> PROBLEM TO SOLVE
Please repeat the lines below, exactly and only, from the one that holds "z_1 \in [1,5]) \, \wedge \nonumber \\" through the one that holds "z_1 \in [0,3]) \, \wedge \nonumber \\".

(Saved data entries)
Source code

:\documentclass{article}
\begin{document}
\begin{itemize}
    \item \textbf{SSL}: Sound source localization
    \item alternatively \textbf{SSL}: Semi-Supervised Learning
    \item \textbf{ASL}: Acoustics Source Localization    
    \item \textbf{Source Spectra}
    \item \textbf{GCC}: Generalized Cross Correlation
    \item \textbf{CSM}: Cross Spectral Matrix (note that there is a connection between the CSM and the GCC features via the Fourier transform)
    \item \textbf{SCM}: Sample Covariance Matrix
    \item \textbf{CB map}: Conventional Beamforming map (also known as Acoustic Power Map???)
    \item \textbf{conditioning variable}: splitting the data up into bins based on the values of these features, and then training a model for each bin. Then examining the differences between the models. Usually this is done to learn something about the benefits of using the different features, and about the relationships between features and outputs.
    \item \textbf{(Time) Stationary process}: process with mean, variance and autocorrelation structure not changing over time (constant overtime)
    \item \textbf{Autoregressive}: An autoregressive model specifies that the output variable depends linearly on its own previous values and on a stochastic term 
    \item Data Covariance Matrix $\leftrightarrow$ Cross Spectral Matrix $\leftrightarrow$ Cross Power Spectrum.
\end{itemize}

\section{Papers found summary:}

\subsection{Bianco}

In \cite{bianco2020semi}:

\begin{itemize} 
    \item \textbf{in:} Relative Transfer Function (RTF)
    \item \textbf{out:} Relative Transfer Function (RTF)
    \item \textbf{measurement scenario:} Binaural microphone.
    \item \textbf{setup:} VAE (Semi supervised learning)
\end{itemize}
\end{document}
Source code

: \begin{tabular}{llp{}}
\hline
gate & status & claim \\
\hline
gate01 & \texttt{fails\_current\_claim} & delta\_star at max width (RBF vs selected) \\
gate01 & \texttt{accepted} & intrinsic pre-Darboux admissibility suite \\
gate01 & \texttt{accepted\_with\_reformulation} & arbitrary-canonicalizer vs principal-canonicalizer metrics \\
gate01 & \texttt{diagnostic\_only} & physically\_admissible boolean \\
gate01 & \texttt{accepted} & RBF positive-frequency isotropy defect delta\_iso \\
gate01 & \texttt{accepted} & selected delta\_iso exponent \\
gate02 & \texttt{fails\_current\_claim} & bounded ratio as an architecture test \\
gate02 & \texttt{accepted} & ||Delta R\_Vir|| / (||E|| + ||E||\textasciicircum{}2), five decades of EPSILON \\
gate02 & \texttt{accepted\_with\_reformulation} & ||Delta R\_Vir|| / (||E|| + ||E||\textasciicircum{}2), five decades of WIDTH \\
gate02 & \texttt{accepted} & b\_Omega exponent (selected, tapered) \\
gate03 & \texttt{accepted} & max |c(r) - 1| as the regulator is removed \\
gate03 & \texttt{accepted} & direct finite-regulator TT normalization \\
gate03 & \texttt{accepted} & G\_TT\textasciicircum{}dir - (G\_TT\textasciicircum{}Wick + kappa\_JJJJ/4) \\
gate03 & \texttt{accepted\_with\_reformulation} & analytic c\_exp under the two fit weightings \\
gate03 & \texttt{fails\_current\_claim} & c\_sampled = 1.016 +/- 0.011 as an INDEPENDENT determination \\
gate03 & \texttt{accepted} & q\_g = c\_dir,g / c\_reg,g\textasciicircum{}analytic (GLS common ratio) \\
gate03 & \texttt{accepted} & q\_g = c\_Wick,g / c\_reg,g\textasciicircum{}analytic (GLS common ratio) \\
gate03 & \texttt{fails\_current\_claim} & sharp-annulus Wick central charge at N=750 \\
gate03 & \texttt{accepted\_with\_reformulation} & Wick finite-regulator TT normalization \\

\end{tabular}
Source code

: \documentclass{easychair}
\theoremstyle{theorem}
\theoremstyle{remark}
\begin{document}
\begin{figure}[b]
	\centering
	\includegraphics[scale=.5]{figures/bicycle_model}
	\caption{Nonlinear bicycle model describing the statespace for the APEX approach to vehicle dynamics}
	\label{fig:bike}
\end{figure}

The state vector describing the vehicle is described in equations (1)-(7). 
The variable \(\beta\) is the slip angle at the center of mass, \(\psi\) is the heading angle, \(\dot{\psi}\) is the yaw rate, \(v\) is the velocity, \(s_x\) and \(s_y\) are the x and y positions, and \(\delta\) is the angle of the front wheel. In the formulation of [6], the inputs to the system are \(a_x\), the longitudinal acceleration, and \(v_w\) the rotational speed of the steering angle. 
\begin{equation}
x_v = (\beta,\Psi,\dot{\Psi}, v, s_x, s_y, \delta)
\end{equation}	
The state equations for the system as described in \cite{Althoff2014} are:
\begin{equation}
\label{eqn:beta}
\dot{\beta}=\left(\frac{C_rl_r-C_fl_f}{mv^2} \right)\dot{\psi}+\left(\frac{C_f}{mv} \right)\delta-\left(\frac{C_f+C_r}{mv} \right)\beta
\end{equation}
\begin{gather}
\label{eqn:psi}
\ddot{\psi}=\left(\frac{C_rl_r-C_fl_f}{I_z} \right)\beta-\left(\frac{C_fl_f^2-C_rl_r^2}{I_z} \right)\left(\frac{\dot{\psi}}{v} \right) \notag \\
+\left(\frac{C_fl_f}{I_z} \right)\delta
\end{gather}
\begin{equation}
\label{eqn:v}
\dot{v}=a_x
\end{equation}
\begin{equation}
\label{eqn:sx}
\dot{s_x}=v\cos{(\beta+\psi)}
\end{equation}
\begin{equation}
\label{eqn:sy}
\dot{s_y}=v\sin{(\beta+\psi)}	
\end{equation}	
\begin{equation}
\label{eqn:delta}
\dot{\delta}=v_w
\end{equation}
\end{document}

* * *

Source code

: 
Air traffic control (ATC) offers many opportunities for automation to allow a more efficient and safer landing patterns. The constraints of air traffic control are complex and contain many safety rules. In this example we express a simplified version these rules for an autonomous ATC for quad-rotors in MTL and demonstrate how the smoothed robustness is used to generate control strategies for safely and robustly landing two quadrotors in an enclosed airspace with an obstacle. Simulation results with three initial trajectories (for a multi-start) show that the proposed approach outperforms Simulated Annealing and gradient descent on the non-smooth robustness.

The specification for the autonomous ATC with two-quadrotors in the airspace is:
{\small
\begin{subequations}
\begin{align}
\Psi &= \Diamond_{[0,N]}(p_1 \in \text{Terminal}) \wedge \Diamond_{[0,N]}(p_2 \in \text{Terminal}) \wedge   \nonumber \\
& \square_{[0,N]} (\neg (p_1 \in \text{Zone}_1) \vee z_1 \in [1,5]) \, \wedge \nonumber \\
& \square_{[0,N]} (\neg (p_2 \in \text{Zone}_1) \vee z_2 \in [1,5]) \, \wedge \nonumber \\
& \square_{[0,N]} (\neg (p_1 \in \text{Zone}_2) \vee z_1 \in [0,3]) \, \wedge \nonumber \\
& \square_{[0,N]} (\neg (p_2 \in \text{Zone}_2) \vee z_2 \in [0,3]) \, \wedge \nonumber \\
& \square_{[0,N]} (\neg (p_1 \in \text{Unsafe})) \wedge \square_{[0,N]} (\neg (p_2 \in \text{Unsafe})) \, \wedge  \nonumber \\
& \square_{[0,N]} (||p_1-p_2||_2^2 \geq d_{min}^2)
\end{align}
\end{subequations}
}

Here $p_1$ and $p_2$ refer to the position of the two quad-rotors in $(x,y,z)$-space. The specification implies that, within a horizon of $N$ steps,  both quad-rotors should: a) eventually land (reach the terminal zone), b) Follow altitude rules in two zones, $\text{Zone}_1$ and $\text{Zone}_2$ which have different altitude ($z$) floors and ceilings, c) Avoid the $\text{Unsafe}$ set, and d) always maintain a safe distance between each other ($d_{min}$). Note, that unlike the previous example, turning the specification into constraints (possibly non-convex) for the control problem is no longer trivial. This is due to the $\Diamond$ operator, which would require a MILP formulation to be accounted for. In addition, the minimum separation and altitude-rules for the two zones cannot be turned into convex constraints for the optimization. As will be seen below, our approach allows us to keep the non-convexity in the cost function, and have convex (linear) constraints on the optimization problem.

...

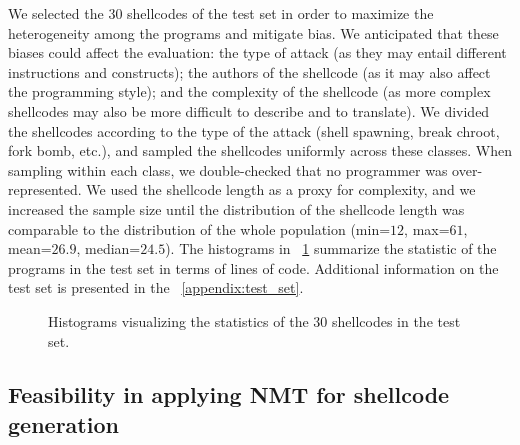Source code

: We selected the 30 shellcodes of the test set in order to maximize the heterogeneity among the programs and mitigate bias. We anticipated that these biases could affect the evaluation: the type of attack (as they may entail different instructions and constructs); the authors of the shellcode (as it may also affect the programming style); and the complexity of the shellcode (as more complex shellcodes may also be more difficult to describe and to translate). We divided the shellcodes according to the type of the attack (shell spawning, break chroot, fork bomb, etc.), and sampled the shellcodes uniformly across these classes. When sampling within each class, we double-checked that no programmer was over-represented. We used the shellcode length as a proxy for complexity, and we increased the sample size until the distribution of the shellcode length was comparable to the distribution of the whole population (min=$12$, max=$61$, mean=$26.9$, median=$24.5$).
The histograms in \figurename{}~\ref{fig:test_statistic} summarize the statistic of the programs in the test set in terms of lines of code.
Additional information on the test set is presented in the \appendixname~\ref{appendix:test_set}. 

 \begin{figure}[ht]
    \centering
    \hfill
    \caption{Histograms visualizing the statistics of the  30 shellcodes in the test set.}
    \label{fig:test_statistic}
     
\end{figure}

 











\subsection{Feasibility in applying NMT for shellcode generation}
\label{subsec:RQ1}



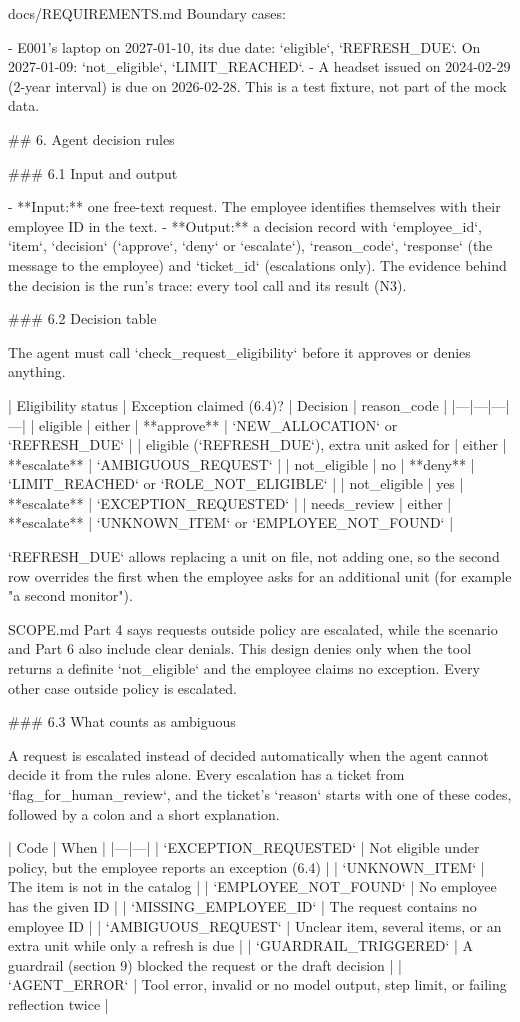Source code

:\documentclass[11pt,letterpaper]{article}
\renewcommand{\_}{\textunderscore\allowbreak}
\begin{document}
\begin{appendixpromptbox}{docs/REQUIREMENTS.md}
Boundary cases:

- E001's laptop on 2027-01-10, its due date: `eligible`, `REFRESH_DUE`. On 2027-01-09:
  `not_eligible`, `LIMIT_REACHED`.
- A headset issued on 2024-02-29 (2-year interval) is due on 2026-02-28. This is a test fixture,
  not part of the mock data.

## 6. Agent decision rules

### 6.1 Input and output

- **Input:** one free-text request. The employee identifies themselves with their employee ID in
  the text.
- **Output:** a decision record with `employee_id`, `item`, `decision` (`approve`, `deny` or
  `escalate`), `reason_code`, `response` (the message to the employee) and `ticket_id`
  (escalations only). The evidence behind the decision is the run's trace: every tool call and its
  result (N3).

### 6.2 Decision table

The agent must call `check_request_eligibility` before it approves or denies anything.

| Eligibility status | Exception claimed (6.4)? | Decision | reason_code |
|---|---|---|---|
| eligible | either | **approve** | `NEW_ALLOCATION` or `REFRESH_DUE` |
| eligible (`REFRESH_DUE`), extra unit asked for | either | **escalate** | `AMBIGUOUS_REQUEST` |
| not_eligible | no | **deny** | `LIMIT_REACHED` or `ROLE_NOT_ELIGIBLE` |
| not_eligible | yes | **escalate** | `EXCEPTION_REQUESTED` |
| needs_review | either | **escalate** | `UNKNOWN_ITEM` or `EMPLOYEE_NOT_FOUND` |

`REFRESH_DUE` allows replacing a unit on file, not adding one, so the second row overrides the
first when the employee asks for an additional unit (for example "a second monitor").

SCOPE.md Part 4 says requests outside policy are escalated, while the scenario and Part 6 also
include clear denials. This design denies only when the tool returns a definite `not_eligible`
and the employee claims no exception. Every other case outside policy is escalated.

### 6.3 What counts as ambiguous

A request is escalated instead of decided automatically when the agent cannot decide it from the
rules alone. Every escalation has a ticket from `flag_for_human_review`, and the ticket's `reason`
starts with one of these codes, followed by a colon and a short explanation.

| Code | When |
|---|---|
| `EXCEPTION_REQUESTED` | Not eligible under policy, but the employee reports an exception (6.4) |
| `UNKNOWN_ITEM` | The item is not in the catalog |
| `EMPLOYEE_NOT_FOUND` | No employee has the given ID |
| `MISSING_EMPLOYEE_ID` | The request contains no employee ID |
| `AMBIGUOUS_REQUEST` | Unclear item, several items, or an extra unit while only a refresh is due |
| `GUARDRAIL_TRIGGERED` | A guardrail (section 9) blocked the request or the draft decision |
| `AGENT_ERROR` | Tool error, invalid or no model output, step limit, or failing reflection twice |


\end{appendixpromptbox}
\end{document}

> REPLY TO THE EXERCISE
& \square_{[0,N]} (\neg (p_1 \in \text{Zone}_1) \vee z_1 \in [1,5]) \, \wedge \nonumber \\
& \square_{[0,N]} (\neg (p_2 \in \text{Zone}_1) \vee z_2 \in [1,5]) \, \wedge \nonumber \\
& \square_{[0,N]} (\neg (p_1 \in \text{Zone}_2) \vee z_1 \in [0,3]) \, \wedge \nonumber \\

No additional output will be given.